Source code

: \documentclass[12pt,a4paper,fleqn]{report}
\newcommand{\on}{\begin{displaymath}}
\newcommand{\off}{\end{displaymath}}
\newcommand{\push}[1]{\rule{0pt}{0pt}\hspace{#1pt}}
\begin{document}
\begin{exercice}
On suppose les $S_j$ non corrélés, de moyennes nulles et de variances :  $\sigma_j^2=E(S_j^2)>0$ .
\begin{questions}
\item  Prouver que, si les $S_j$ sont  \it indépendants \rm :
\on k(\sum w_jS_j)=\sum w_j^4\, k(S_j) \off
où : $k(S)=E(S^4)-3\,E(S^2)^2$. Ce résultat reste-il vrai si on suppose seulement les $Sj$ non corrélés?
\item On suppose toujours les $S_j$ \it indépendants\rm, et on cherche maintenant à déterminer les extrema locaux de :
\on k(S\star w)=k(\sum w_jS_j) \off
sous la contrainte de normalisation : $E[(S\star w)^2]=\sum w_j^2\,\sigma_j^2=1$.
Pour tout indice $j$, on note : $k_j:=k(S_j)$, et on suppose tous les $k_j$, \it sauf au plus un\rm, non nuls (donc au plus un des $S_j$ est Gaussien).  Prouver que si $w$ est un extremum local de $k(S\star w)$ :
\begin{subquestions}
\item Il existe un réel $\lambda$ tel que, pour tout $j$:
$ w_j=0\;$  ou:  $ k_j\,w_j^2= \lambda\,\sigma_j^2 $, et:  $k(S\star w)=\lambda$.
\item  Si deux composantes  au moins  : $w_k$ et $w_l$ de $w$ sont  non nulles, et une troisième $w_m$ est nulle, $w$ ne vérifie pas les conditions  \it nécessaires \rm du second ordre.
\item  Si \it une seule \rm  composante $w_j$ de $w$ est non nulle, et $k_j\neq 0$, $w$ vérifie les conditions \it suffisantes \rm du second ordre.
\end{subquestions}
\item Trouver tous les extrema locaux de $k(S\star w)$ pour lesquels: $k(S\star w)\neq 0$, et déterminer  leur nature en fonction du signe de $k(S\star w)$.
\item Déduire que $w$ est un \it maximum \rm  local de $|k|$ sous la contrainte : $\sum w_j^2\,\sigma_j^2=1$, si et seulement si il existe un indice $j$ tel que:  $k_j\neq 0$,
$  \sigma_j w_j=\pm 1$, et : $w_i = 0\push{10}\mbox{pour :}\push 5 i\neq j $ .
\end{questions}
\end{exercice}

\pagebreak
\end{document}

* TASK REQUIREMENTS
The answer must be a single number: the count of lines in the data that contain the word "vérifie".

* ANSWER AREA
2